Problem to work on: For the records that follow, give the number of lines containing the word "Next", with no added text.

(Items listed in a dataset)

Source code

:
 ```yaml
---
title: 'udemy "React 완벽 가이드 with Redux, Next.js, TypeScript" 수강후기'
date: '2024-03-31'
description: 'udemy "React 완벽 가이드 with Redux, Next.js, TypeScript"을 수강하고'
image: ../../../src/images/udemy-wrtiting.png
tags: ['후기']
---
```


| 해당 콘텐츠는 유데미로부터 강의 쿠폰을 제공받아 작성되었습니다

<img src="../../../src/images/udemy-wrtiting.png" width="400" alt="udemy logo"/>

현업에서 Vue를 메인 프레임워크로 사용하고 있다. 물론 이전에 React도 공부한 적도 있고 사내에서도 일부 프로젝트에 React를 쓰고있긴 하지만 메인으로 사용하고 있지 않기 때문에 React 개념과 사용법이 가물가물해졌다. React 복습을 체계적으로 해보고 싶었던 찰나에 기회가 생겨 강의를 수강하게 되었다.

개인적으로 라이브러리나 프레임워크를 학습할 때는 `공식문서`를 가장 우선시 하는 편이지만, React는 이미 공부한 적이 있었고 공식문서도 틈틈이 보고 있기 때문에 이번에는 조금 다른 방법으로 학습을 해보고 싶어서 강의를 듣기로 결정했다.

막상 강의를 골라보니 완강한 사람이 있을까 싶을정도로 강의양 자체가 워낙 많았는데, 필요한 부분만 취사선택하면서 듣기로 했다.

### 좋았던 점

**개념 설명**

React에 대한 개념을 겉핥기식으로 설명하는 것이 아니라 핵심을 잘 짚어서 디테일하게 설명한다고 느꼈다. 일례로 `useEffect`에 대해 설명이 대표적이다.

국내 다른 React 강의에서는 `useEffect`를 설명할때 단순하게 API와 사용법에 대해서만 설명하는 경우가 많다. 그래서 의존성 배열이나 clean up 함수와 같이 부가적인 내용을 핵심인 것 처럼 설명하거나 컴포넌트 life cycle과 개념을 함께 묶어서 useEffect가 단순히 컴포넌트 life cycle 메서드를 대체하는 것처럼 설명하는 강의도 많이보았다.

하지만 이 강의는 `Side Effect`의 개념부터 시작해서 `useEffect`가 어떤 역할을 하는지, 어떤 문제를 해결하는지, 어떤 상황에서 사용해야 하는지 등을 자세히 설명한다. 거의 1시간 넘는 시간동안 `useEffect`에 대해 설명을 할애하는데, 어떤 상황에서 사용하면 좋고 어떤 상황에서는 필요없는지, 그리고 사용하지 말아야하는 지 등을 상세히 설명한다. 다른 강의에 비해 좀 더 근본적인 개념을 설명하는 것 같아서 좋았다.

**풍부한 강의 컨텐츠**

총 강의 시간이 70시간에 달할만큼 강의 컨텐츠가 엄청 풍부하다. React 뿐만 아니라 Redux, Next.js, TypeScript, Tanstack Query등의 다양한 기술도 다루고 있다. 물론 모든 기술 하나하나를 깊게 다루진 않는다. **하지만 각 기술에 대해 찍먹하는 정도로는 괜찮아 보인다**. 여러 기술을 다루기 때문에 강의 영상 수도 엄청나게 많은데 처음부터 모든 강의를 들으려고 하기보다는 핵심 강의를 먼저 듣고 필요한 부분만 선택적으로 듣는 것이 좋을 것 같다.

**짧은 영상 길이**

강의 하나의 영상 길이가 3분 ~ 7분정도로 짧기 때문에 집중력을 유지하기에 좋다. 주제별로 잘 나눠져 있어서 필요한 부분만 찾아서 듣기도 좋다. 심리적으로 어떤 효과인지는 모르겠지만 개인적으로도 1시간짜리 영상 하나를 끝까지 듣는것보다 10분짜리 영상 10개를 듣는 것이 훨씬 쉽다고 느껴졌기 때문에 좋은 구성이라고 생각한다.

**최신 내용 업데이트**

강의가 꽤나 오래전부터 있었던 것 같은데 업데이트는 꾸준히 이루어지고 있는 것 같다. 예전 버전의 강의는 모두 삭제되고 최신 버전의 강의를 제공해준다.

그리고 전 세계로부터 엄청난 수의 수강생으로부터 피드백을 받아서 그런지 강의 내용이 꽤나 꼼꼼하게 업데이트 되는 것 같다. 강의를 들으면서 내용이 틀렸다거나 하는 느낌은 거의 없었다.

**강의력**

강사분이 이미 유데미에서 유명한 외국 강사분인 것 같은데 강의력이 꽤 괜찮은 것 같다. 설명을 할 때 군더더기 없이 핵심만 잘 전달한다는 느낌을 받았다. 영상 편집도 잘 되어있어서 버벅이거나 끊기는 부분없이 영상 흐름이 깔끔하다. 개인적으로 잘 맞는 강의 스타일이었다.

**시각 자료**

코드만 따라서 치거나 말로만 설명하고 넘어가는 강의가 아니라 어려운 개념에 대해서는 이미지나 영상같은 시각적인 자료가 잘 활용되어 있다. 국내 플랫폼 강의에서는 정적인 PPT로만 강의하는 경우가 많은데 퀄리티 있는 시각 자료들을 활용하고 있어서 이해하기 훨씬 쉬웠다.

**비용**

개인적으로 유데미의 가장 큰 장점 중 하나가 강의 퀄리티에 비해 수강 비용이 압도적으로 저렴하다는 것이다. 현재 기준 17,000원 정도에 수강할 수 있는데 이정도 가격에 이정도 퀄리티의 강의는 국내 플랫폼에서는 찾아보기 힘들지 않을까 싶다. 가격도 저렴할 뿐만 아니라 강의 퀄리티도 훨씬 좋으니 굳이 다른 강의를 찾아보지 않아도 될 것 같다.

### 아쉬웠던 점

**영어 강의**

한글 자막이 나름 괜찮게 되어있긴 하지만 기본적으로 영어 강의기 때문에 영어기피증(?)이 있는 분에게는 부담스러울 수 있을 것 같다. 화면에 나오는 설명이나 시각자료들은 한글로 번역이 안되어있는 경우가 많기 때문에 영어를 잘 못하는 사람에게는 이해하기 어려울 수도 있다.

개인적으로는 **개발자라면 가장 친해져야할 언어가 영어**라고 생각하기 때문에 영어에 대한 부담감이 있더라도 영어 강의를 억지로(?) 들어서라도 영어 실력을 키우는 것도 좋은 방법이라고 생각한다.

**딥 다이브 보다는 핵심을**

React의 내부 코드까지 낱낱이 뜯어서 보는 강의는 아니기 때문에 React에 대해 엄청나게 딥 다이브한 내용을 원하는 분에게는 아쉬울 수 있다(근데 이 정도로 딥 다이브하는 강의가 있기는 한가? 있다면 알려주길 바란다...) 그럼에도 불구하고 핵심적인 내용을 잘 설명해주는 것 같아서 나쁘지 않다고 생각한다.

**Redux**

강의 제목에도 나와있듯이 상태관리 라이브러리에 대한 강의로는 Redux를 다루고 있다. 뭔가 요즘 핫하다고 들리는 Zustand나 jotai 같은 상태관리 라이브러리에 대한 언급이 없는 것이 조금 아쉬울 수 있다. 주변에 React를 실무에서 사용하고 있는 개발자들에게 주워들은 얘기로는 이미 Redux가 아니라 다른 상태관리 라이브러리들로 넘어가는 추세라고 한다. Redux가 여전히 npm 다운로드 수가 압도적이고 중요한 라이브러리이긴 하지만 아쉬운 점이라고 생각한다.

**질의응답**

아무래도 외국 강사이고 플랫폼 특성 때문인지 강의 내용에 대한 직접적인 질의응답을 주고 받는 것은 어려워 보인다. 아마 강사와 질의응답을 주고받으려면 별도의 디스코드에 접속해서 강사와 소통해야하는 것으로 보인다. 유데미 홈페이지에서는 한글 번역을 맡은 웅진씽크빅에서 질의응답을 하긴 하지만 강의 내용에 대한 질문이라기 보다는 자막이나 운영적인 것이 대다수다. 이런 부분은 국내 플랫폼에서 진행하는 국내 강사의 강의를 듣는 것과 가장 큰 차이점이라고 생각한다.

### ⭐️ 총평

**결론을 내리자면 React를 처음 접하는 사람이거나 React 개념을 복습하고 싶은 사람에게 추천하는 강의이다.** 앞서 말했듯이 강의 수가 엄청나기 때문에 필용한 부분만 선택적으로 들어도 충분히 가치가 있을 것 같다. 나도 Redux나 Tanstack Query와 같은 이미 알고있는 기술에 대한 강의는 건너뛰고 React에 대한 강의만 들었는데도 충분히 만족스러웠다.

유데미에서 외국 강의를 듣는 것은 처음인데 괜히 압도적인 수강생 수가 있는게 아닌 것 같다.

Result of this exercise: 3